Server Timeouts
During lengthy extraction sessions (over several days), I find that some servers that I am pinging will stop responding to my inquiries for a brief time or refuse to give me location results, and then re-establish a normal connection after a certain set amount of time has transpired. The page I am scraping either turns completely blank, or returns HTML but without the location results. Meanwhile, my scraping session continues to run and iterate through the zip codes without noticing that something is wrong, which means I end up with gaps of missing data in my extracted file.
I've used the variable session pause to mimic human clicks as best I can, and I've tried clearing all cookies and pausing for a few minutes after no extractor pattern matches with the hopes that this will fix the problem. Sometimes I write out the zip code to a file if there is no pattern match so I can track where my iteration missed, but these methods are clumsy at best, very time consuming, and not very effective. It doesn't seem to be the cookie causing the problem most of the time and the session pause works about 50% of the time. Trying to re-scrape pages with the missed zip codes doesn't solve the problem either because the server will still do the same thing during the second attempt at gathering the data.
I need some other way of knowing if and when a server times out and refuses my connection. I want to know if the server has changed its response to something out of the norm, and I want to be able to differentiate that from an extractor pattern not matching simply because there isn't location data within that zip code. If I can know when the server has changed its response or is refusing my connection, I can save a lot of time. I have no idea why and how this server time-out and/or temporary blocking is taking place, I just know it happens, especially when I run extractions for several days with thousands of inquiries.
Are there any built in features of screen-scraper that can detect changes in the server response or detect whether a server is refusing connections or taking a time-out? What if there are no error codes in response from the server? Is there any sort of "refresh" I can perform that can reset the connection or fool the server into thinking I am a new fresh inquiry that doesn't involve proxy servers?
Thanks in advance for you advice and opinion.
This is the bane of scraping
This is the bane of scraping large datasets. The easiest thing to do is on the scraping session > advanced tab increase the max retries. This works great if the response will come up, but if it gets though the tries and gets no result you have to dig though the log to see it.
You can get more control with methods like:
You can create a script that runs on each file, and checks for each of those conditions.
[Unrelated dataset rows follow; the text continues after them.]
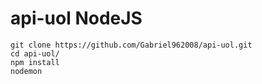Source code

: # api-uol NodeJS

	git clone https://github.com/Gabriel962008/api-uol.git
	cd api-uol/
	npm install 
	nodemon
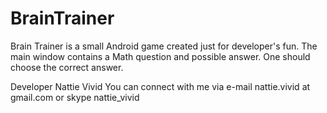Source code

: # BrainTrainer

Brain Trainer is a small Android game created just for developer's fun.
The main window contains a Math question and possible answer. One should choose the correct answer.

Developer Nattie Vivid
You can connect with me via e-mail nattie.vivid  at  gmail.com
or skype nattie_vivid
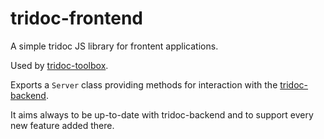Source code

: tridoc-frontend
===============

A simple tridoc JS library for frontent applications.

Used by [tridoc-toolbox](https://github.com/tridoc/tridoc-toolbox).

Exports a `Server` class providing methods for interaction with the [tridoc-backend](https://github.com/tridoc/tridoc-backend).

It aims always to be up-to-date with tridoc-backend and to support every new feature added there.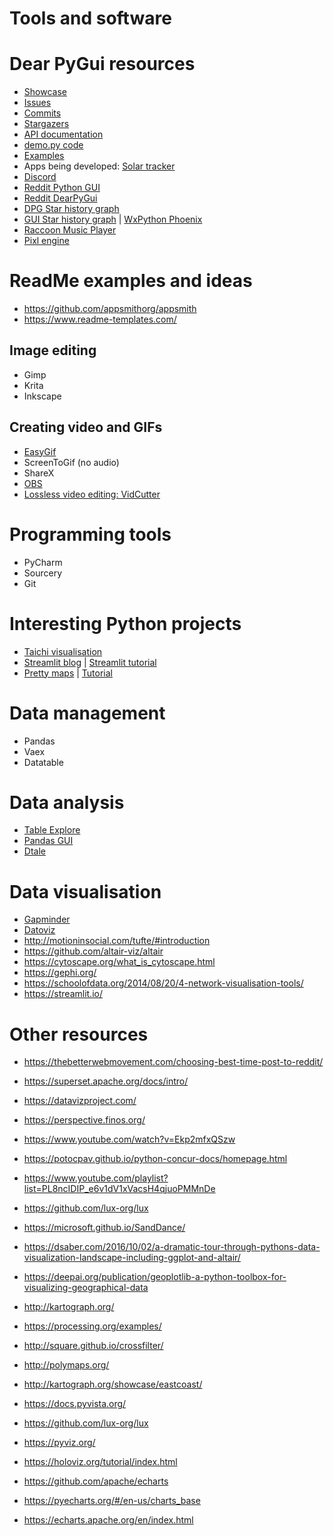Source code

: # Tools and software

# Dear PyGui resources

- [Showcase](https://github.com/hoffstadt/DearPyGui/wiki/Dear-PyGui-Showcase)
- [Issues](https://github.com/hoffstadt/DearPyGui/issues)
- [Commits](https://github.com/hoffstadt/DearPyGui/commits/master)
- [Stargazers](https://github.com/hoffstadt/DearPyGui/stargazers)
- [API documentation](https://dearpygui.readthedocs.io/en/latest/index.html)
- [demo.py code](https://github.com/hoffstadt/DearPyGui/blob/master/DearPyGui/dearpygui/demo.py)
- [Examples](https://github.com/yet-another-alex/dearpygui-examples)
- Apps being developed: [Solar tracker](https://github.com/iOsnaaente/Supervisorio_TrackerSolar)
- [Discord](https://discord.gg/tyE7Gu4)
- [Reddit Python GUI](https://www.reddit.com/search/?q=python%20gui&sort=new)
- [Reddit DearPyGui](https://www.reddit.com/r/DearPyGui/new/)
- [DPG Star history graph](https://star-history.com/#hoffstadt/DearPyGui&Date)
- [GUI Star history graph](https://star-history.com/#hoffstadt/DearPyGui&pysimplegui/pysimplegui&kivy/kivy&Date) | [WxPython Phoenix](https://github.com/wxWidgets/Phoenix)
- [Raccoon Music Player](https://github.com/bandit-masked/raccoon)
- [Pixl engine](https://github.com/Atlamillias/dearpypixl)

# ReadMe examples and ideas
- https://github.com/appsmithorg/appsmith
- https://www.readme-templates.com/

## Image editing
- Gimp
- Krita
- Inkscape

##  Creating video and GIFs
- [EasyGif](https://ezgif.com/video-to-gif)
- ScreenToGif (no audio)
- ShareX
- [OBS](https://obsproject.com/)
- [Lossless video editing: VidCutter](https://github.com/ozmartian/vidcutter)

# Programming tools
- PyCharm
- Sourcery
- Git

# Interesting Python projects
- [Taichi visualisation](https://github.com/taichi-dev/taichi)
- [Streamlit blog](https://blog.streamlit.io/how-to-master-streamlit-for-data-science) | [Streamlit tutorial](https://www.youtube.com/watch?v=TzF-OUA1Tlo)
- [Pretty maps](https://github.com/marceloprates/prettymaps) | [Tutorial](https://www.youtube.com/watch?v=5za5I3kUuOI)


# Data management
- Pandas
- Vaex
- Datatable

# Data analysis
- [Table Explore](https://dmnfarrell.github.io/tablexplore/)
- [Pandas GUI](https://github.com/adamerose/pandasgui)
- [Dtale](https://github.com/man-group/dtale)

# Data visualisation
- [Gapminder](https://www.gapminder.org/tools-offline/)
- [Datoviz](https://datoviz.org/)
- http://motioninsocial.com/tufte/#introduction
- https://github.com/altair-viz/altair
- https://cytoscape.org/what_is_cytoscape.html
- https://gephi.org/
- https://schoolofdata.org/2014/08/20/4-network-visualisation-tools/
- https://streamlit.io/


# Other resources
- https://thebetterwebmovement.com/choosing-best-time-post-to-reddit/
- https://superset.apache.org/docs/intro/
- https://datavizproject.com/
- https://perspective.finos.org/
- https://www.youtube.com/watch?v=Ekp2mfxQSzw
- https://potocpav.github.io/python-concur-docs/homepage.html
- https://www.youtube.com/playlist?list=PL8ncIDIP_e6v1dV1xVacsH4qjuoPMMnDe
- https://github.com/lux-org/lux
- https://microsoft.github.io/SandDance/
- https://dsaber.com/2016/10/02/a-dramatic-tour-through-pythons-data-visualization-landscape-including-ggplot-and-altair/
- https://deepai.org/publication/geoplotlib-a-python-toolbox-for-visualizing-geographical-data
- http://kartograph.org/
- https://processing.org/examples/
- http://square.github.io/crossfilter/
- http://polymaps.org/
- http://kartograph.org/showcase/eastcoast/

- https://docs.pyvista.org/
- https://github.com/lux-org/lux
- https://pyviz.org/
- https://holoviz.org/tutorial/index.html
- https://github.com/apache/echarts
- https://pyecharts.org/#/en-us/charts_base
- https://echarts.apache.org/en/index.html

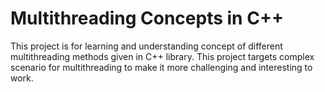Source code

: Multithreading Concepts in C++
===================

This project is for learning and understanding concept of different multithreading methods given in C++ library. This project targets complex scenario for multithreading to make it more challenging and interesting to work.
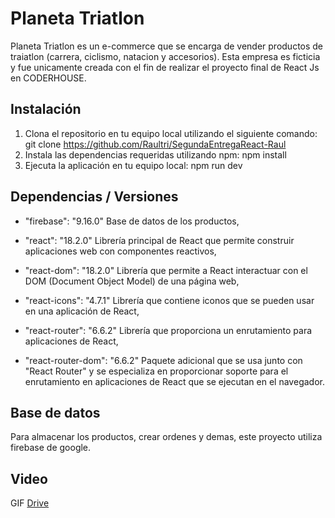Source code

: # Planeta Triatlon

Planeta Triatlon es un e-commerce que se encarga de vender productos de traiatlon (carrera, ciclismo, natacion y accesorios). Esta empresa es ficticia y fue unicamente creada con el fin de realizar el proyecto final de React Js en CODERHOUSE.

## Instalación

1. Clona el repositorio en tu equipo local utilizando el siguiente comando:
   git clone https://github.com/Raultri/SegundaEntregaReact-Raul
2. Instala las dependencias requeridas utilizando npm:
   npm install
3. Ejecuta la aplicación en tu equipo local:
   npm run dev

## Dependencias / Versiones


- "firebase": "9.16.0" Base de datos de los productos,

- "react": "18.2.0" Librería principal de React que permite construir aplicaciones web con componentes reactivos,

- "react-dom": "18.2.0" Librería que permite a React interactuar con el DOM (Document Object Model) de una página web,

- "react-icons": "4.7.1" Librería que contiene  iconos  que se pueden usar en una aplicación de React,

- "react-router": "6.6.2" Librería que proporciona un enrutamiento para aplicaciones de React,

- "react-router-dom": "6.6.2" Paquete adicional que se usa junto con "React Router" y se especializa en proporcionar soporte para el enrutamiento en aplicaciones de React que se ejecutan en el navegador.

## Base de datos

Para almacenar los productos, crear ordenes y demas, este proyecto utiliza firebase de google.

## Video

GIF [Drive](---------------------)


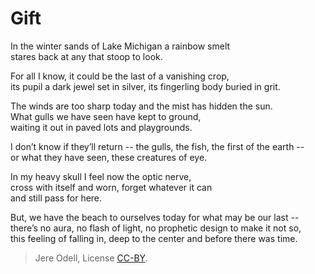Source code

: # Gift

In the winter sands of Lake Michigan a rainbow smelt  
stares back at any that stoop to look.

For all I know, it could be the last of a vanishing crop,  
its pupil a dark jewel set in silver, its fingerling body buried in grit.

The winds are too sharp today and the mist has hidden the sun.  
What gulls we have seen have kept to ground,  
waiting it out in paved lots and playgrounds.

I don’t know if they’ll return -- the gulls, the fish, the first of the earth --  
or what they have seen, these creatures of eye.

In my heavy skull I feel now the optic nerve,  
cross with itself and worn, forget whatever it can  
and still pass for here.

But, we have the beach to ourselves today for what may be our last --  
there’s no aura, no flash of light, no prophetic design to make it not so,  
this feeling of falling in, deep to the center and before there was time.




>Jere Odell, License [CC-BY](https://creativecommons.org/licenses/by/4.0/).
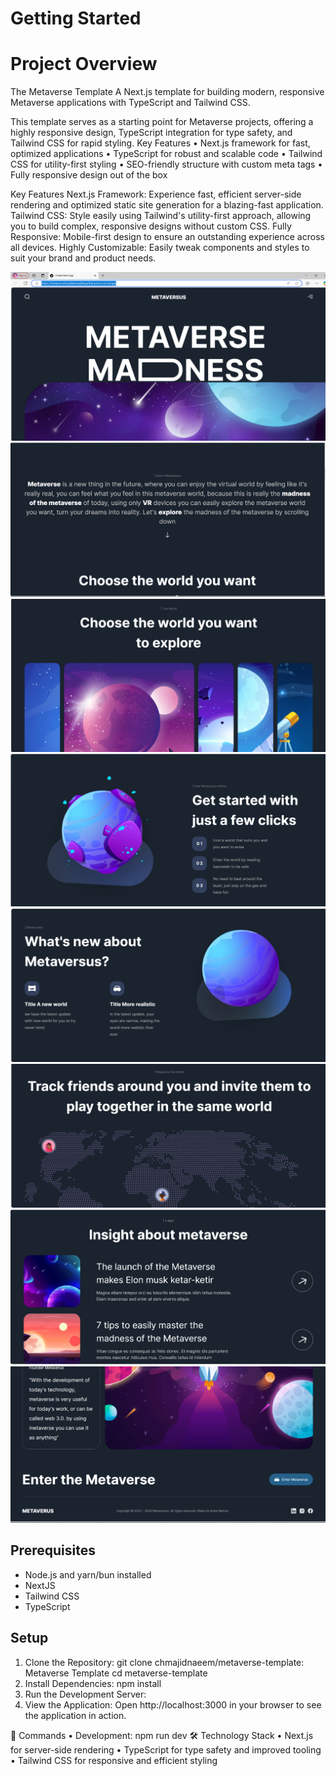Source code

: # Getting Started

# Project Overview 
The Metaverse Template
A Next.js template for building modern, responsive Metaverse applications with TypeScript and Tailwind CSS.

This template serves as a starting point for Metaverse projects, offering a highly responsive design, TypeScript integration for type safety, and Tailwind CSS for rapid styling.
Key Features
•	Next.js framework for fast, optimized applications
•	TypeScript for robust and scalable code
•	Tailwind CSS for utility-first styling
•	SEO-friendly structure with custom meta tags
•	Fully responsive design out of the box


Key Features
Next.js Framework: Experience fast, efficient server-side rendering and optimized static site generation for a blazing-fast application.
Tailwind CSS: Style easily using Tailwind's utility-first approach, allowing you to build complex, responsive designs without custom CSS.
Fully Responsive: Mobile-first design to ensure an outstanding experience across all devices.
Highly Customizable: Easily tweak components and styles to suit your brand and product needs.

![Project snip 1](image1.png)
![Project snip 2](imag2.png)
![Project snip 2](image3.png)
![Project snip 4](image4.png)
![Project snip 5](image5.png)
![Project snip 5](image6.png)
![Project snip 5](image7.png)
![Project snip 5](image9.png)
## Prerequisites
- Node.js and yarn/bun installed
- NextJS
- Tailwind CSS
- TypeScript

## Setup
1.	Clone the Repository:
git clone chmajidnaeem/metaverse-template: Metaverse Template
cd metaverse-template
2.	Install Dependencies: npm install
3.	Run the Development Server:
4.	View the Application:
Open http://localhost:3000 in your browser to see the application in action.

🔧 Commands
•	Development: npm run dev
🛠️ Technology Stack
•	Next.js for server-side rendering
•	TypeScript for type safety and improved tooling
•	Tailwind CSS for responsive and efficient styling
You can then set a pause and try again, or just record it failed and move on ... whatever you need for the site's particular issues.
Input/Output Error
Thank you for your prompt reply and reference to those API calls. Just curious, what does Input/Output Error look for when determining whether or not there was an error? I guess what I am asking is, how is it different from wasErrorOnRequest?
ErrorOnRequest means you got
ErrorOnRequest means you got a valid HTTP response that is not 20x or 30x. If you get a 403 or 500 it would trigger.
The other is just no response, so we don't know if the server got the request, or if it tried to respond ... just nothing.
Works great.
I tried the wasErrorOnRequest, and it worked great. It stopped my scrape when there was a server timeout, which saved me a huge headache because now I know when the error was occuring and I don't have to double back and check the validity of my results as carefully. Thank you!